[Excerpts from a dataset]
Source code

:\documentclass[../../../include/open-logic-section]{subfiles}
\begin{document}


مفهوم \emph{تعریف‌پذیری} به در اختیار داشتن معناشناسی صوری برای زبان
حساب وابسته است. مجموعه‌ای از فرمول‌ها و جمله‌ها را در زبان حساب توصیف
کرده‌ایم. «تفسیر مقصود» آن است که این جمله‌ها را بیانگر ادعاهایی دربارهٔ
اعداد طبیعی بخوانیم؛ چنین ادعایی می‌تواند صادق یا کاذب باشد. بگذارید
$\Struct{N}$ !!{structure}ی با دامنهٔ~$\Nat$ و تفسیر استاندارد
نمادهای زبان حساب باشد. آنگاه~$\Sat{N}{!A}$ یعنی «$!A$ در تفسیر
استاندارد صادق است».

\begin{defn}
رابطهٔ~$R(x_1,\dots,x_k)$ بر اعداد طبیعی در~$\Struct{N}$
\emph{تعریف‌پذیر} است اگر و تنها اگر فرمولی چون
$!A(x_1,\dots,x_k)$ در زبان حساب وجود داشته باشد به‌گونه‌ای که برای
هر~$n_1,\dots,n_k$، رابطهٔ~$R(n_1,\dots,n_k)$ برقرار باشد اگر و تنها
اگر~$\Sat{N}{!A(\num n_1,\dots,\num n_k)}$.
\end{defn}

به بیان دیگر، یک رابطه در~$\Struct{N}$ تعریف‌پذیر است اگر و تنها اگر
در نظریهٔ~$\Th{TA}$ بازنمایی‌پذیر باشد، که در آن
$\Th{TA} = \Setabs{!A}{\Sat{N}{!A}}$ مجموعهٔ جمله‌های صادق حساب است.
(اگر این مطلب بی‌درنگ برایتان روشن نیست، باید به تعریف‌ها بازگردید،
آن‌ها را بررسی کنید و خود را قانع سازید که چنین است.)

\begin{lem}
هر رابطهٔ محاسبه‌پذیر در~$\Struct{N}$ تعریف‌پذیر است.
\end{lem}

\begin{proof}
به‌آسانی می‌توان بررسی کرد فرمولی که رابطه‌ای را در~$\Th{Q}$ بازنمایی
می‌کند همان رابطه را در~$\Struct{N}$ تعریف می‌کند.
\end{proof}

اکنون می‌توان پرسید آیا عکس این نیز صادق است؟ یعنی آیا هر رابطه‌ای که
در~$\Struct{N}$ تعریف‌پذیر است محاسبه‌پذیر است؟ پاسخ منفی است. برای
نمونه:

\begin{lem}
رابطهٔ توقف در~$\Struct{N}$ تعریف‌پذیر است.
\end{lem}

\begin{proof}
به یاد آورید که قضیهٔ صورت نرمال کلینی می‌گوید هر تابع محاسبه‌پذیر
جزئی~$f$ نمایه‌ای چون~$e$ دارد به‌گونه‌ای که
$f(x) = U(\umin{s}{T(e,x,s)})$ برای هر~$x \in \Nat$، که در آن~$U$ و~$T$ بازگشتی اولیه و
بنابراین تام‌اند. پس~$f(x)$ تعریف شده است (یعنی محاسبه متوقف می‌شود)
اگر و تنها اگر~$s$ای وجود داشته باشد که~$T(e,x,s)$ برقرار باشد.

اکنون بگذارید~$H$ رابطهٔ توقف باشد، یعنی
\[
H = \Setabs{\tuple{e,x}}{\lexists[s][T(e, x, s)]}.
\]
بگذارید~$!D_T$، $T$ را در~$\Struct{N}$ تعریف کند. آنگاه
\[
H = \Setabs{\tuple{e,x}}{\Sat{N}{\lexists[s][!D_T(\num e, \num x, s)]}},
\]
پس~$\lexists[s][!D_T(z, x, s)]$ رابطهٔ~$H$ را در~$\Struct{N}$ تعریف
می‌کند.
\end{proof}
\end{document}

*Assignment:*
Filter the records above for "تفسیر" and copy every matching line.

*Solution for this problem:*
کرده‌ایم. «تفسیر مقصود» آن است که این جمله‌ها را بیانگر ادعاهایی دربارهٔ
$\Struct{N}$ !!{structure}ی با دامنهٔ~$\Nat$ و تفسیر استاندارد
نمادهای زبان حساب باشد. آنگاه~$\Sat{N}{!A}$ یعنی «$!A$ در تفسیر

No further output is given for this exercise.